Qu’est-ce qui rend les riches plus stupidement plus riches


Tobias Lütke est une rock star des affaires canadiennes qui, avec ses lunettes de hibou et ses casquettes de golfeur, ressemble à un fainéant Starbucks-mooching. Le jeune milliardaire est PDG de Shopify Inc., le géant du commerce électronique basé à Ottawa qui a récemment dépassé RBC en tant que plus grande entreprise du Canada en termes de capitalisation boursière (la valeur totale de toutes ses actions cotées en bourse), qui a atteint 121 milliards de dollars plus tôt. mois.

C’est parce que les actions de Shopify se vendent pour plus de 1000 $ par action, contre 367 $ il y a seulement un an. Et l’une des raisons pour lesquelles le stock monte en flèche est que COVID-19 a donné un coup de pouce à Shopify: il vend des logiciels de commerce électronique qui aident les entreprises à vendre des marchandises en ligne – le type de logiciel qui sera certainement populaire lorsque personne ne pourra plus visiter les magasins locaux. .

Mais voici le problème: depuis sa création en 2004, Shopify n’a jamais fait un centime de bénéfices. Au lieu de cela, il a perdu des centaines de millions de dollars.
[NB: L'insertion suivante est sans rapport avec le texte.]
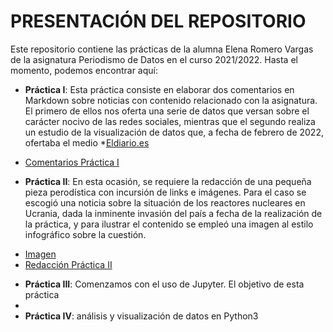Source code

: # PRESENTACIÓN DEL REPOSITORIO
Este repositorio contiene las prácticas de la alumna Elena Romero Vargas de la asignatura Periodismo de Datos en el curso 2021/2022. 
Hasta el momento, podemos encontrar aquí: 
* **Práctica I**: Esta práctica consiste en elaborar dos comentarios en Markdown sobre noticias con contenido relacionado con la asignatura. El primero de ellos nos oferta una serie de datos que versan sobre el carácter nocivo de las redes sociales, mientras que el segundo realiza un estudio de la visualización de datos que, a fecha de febrero de 2022, ofertaba el medio *[Eldiario.es](https://www.eldiario.es/)

- [Comentarios Práctica I](https://github.com/Pontedatos/elena-romero/blob/main/practica-1.md) 

* **Práctica II**: En esta ocasión, se requiere la redacción de una pequeña pieza perodística con incursión de links e imágenes. Para el caso se escogió una noticia sobre la situación de los reactores nucleares en Ucrania, dada la inminente invasión del país a fecha de la realización de la práctica, y para ilustrar el contenido se empleó una imagen al estilo infográfico sobre la cuestión.

- [Imagen](https://sc2.elpais.com.uy/files/article_default_content/uploads/2022/03/04/62221c15bf915.jpeg)
- [Redacción Práctica II](https://github.com/Pontedatos/elena-romero/blob/main/practica-2.md) 

* **Práctica III**: Comenzamos con el uso de Jupyter. El objetivo de esta práctica 
* 
* **Práctica IV**: análisis y visualización de datos en Python3
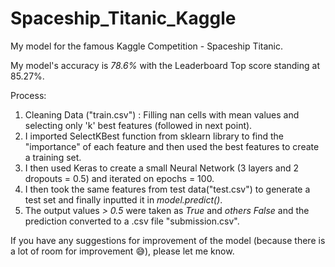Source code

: # Spaceship_Titanic_Kaggle
My model for the famous Kaggle Competition - Spaceship Titanic.


My model's accuracy is *78.6%* with the Leaderboard Top score standing at 85.27%.

Process:
1. Cleaning Data ("train.csv") : Filling nan cells with mean values and selecting only 'k' best features (followed in next point).
2. I imported SelectKBest function from sklearn library to find the "importance" of each feature and then used the best features to create a training set.
3. I then used Keras to create a small Neural Network (3 layers and 2 dropouts = 0.5) and iterated on epochs = 100.
4. I then took the same features from test data("test.csv") to generate a test set and finally inputted it in *model.predict()*.
5. The output values *> 0.5* were taken as *True* and *others False* and the prediction converted to a .csv file "submission.csv".

If you have any suggestions for improvement of the model (because there is a lot of room for improvement :sweat_smile:), please let me know.   
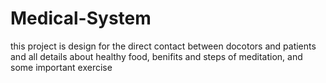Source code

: # Medical-System
this project is design for the  direct contact between docotors and patients and all details about healthy food, benifits  and steps  of meditation, and some important exercise
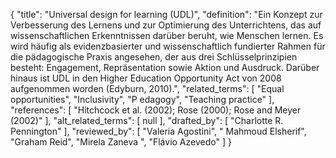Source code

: {
    "title": "Universal design for learning (UDL)",
    "definition": "Ein Konzept zur Verbesserung des Lernens und zur Optimierung des Unterrichtens, das auf wissenschaftlichen Erkenntnissen darüber beruht, wie Menschen lernen. Es wird häufig als evidenzbasierter und wissenschaftlich fundierter Rahmen für die pädagogische Praxis angesehen, der aus drei Schlüsselprinzipien besteht: Engagement, Repräsentation sowie Aktion und Ausdruck. Darüber hinaus ist UDL in den Higher Education Opportunity Act von 2008 aufgenommen worden (Edyburn, 2010).",
    "related_terms": [
        "Equal opportunities",
        "Inclusivity",
        "P edagogy",
        "Teaching practice"
    ],
    "references": [
        "Hitchcock et al. (2002); Rose (2000); Rose and Meyer (2002)"
    ],
    "alt_related_terms": [
        null
    ],
    "drafted_by": [
        "Charlotte R. Pennington"
    ],
    "reviewed_by": [
        "Valeria Agostini",
        " Mahmoud Elsherif",
        "Graham Reid",
        "Mirela Zaneva ",
        "Flávio Azevedo"
    ]
}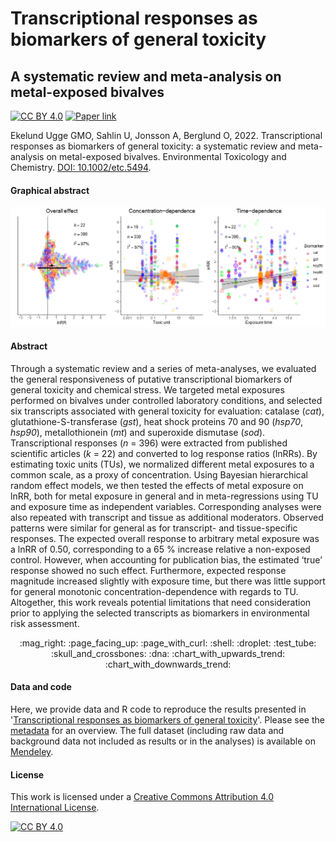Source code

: # Transcriptional responses as biomarkers of general toxicity
## A systematic review and meta-analysis on metal-exposed bivalves

[![CC BY 4.0][cc-by-shield]][cc-by]
[![Paper link](https://img.shields.io/badge/Published%20in-ET&C-126888.svg)](https://doi.org/10.1002/etc.5494)

Ekelund Ugge GMO, Sahlin U, Jonsson A, Berglund O, 2022. Transcriptional responses as biomarkers of general toxicity: a systematic review and meta-analysis on metal-exposed bivalves. Environmental Toxicology and Chemistry. [DOI: 10.1002/etc.5494](https://doi.org/10.1002/etc.5494).

#### Graphical abstract
![Graphical abstract](graphical_abstract.png)

#### Abstract
Through a systematic review and a series of meta-analyses, we evaluated the general responsiveness of putative transcriptional biomarkers of general toxicity and chemical stress. We targeted metal exposures performed on bivalves under controlled laboratory conditions, and selected six transcripts associated with general toxicity for evaluation: catalase (*cat*), glutathione-S-transferase (*gst*), heat shock proteins 70 and 90 (*hsp70*, *hsp90*), metallothionein (*mt*) and superoxide dismutase (*sod*). Transcriptional responses (*n* = 396) were extracted from published scientific articles (*k* = 22) and converted to log response ratios (lnRRs). By estimating toxic units (TUs), we normalized different metal exposures to a common scale, as a proxy of concentration. Using Bayesian hierarchical random effect models, we then tested the effects of metal exposure on lnRR, both for metal exposure in general and in meta-regressions using TU and exposure time as independent variables. Corresponding analyses were also repeated with transcript and tissue as additional moderators. Observed patterns were similar for general as for transcript- and tissue-specific responses. The expected overall response to arbitrary metal exposure was a lnRR of 0.50, corresponding to a 65 % increase relative a non-exposed control. However, when accounting for publication bias, the estimated ‘true’ response showed no such effect. Furthermore, expected response magnitude increased slightly with exposure time, but there was little support for general monotonic concentration-dependence with regards to TU. Altogether, this work reveals potential limitations that need consideration prior to applying the selected transcripts as biomarkers in environmental risk assessment.


<p align="center">
:mag_right: :page_facing_up: :page_with_curl: :shell: :droplet: :test_tube: :skull_and_crossbones: :dna: :chart_with_upwards_trend: :chart_with_downwards_trend:
</p>


#### Data and code
Here, we provide data and R code to reproduce the results presented in '[Transcriptional responses as biomarkers of general toxicity](https://doi.org/10.1002/etc.5494)'. Please see the [metadata](metadata.pdf) for an overview. The full dataset (including raw data and background data not included as results or in the analyses) is available on [Mendeley](https://doi.org/10.17632/83jc4yv35h).


#### License
This work is licensed under a
[Creative Commons Attribution 4.0 International License][cc-by].

[![CC BY 4.0][cc-by-image]][cc-by]

[cc-by]: http://creativecommons.org/licenses/by/4.0/
[cc-by-image]: https://i.creativecommons.org/l/by/4.0/88x31.png
[cc-by-shield]: https://img.shields.io/badge/License-CC%20BY%204.0-lightgrey.svg
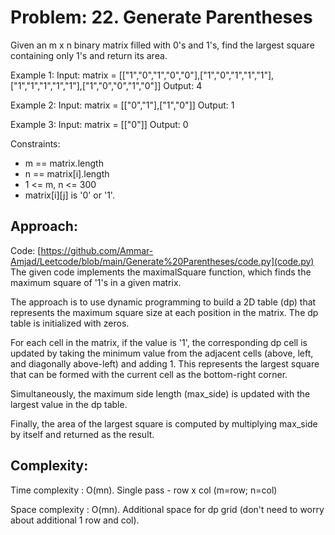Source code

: # Problem: 22. Generate Parentheses
Given an m x n binary matrix filled with 0's and 1's, find the largest square containing only 1's and return its area. 

Example 1:
Input: matrix = [["1","0","1","0","0"],["1","0","1","1","1"],["1","1","1","1","1"],["1","0","0","1","0"]]
Output: 4

Example 2:
Input: matrix = [["0","1"],["1","0"]]
Output: 1

Example 3:
Input: matrix = [["0"]]
Output: 0
 
Constraints:
- m == matrix.length
- n == matrix[i].length
- 1 <= m, n <= 300
- matrix[i][j] is '0' or '1'.

## Approach: 

Code: [https://github.com/Ammar-Amjad/Leetcode/blob/main/Generate%20Parentheses/code.py](code.py)
The given code implements the maximalSquare function, which finds the maximum square of '1's in a given matrix.

The approach is to use dynamic programming to build a 2D table (dp) that represents the maximum square size at each position in the matrix. The dp table is initialized with zeros.

For each cell in the matrix, if the value is '1', the corresponding dp cell is updated by taking the minimum value from the adjacent cells (above, left, and diagonally above-left) and adding 1. This represents the largest square that can be formed with the current cell as the bottom-right corner.

Simultaneously, the maximum side length (max_side) is updated with the largest value in the dp table.

Finally, the area of the largest square is computed by multiplying max_side by itself and returned as the result.

## Complexity: 
Time complexity : O(mn).
Single pass - row x col (m=row; n=col)

Space complexity : O(mn). 
Additional space for dp grid (don't need to worry about additional 1 row and col).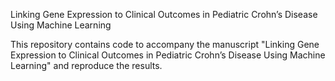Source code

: Linking Gene Expression to Clinical Outcomes in Pediatric Crohn’s Disease Using Machine Learning 

This repository contains code to accompany the manuscript "Linking Gene Expression to Clinical Outcomes in Pediatric Crohn’s Disease Using Machine Learning" and reproduce the results.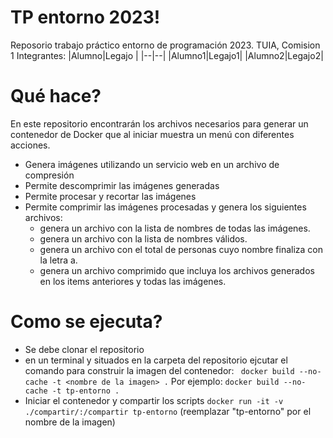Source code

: # TP entorno 2023!

Reposorio trabajo práctico entorno de programación 2023.
TUIA, Comision 1
Integrantes:
|Alumno|Legajo |
|--|--|
|Alumno1|Legajo1|
|Alumno2|Legajo2|

# Qué hace?

En este repositorio encontrarán los archivos necesarios para generar un contenedor de Docker que al iniciar muestra un menú con diferentes acciones.

- Genera imágenes utilizando un servicio web en un archivo de compresión
- Permite descomprimir las imágenes generadas
- Permite procesar y recortar las imágenes
- Permite comprimir las imágenes procesadas y genera los siguientes archivos:
  - genera un archivo con la lista de nombres de todas las imágenes.
  - genera un archivo con la lista de nombres válidos.
  - genera un archivo con el total de personas cuyo nombre finaliza con la letra a.
  - genera un archivo comprimido que incluya los archivos generados en los items anteriores y todas las imágenes.

# Como se ejecuta?

- Se debe clonar el repositorio
- en un terminal y situados en la carpeta del repositorio ejcutar el comando para construir la imagen del contenedor:
  ` docker build --no-cache -t <nombre de la imagen> .`
  Por ejemplo: `docker build --no-cache -t tp-entorno .`
- Iniciar el contenedor y compartir los scripts
  `docker run -it -v ./compartir/:/compartir tp-entorno` (reemplazar "tp-entorno" por el nombre de la imagen)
En 2019, malgré des ventes en hausse de 47% par rapport à l’année précédente pour atteindre 1,6 milliard de dollars, Shopify a enregistré une perte nette de 124,8 millions de dollars, contre 64,5 millions de dollars en 2018. En bref, plus les ventes de Shopify augmentent, plus il perd d’argent. .

Pourtant, pour Lütke, qui détient 6,7% des actions de la société, sa fortune – du moins sur le papier – ne cesse de croître (il vaut 6,5 milliards de dollars).

Bienvenue à la zone floue monde de la bourse, un endroit où les riches s’enrichissent – même pendant la pire pandémie mondiale depuis plus de 100 ans.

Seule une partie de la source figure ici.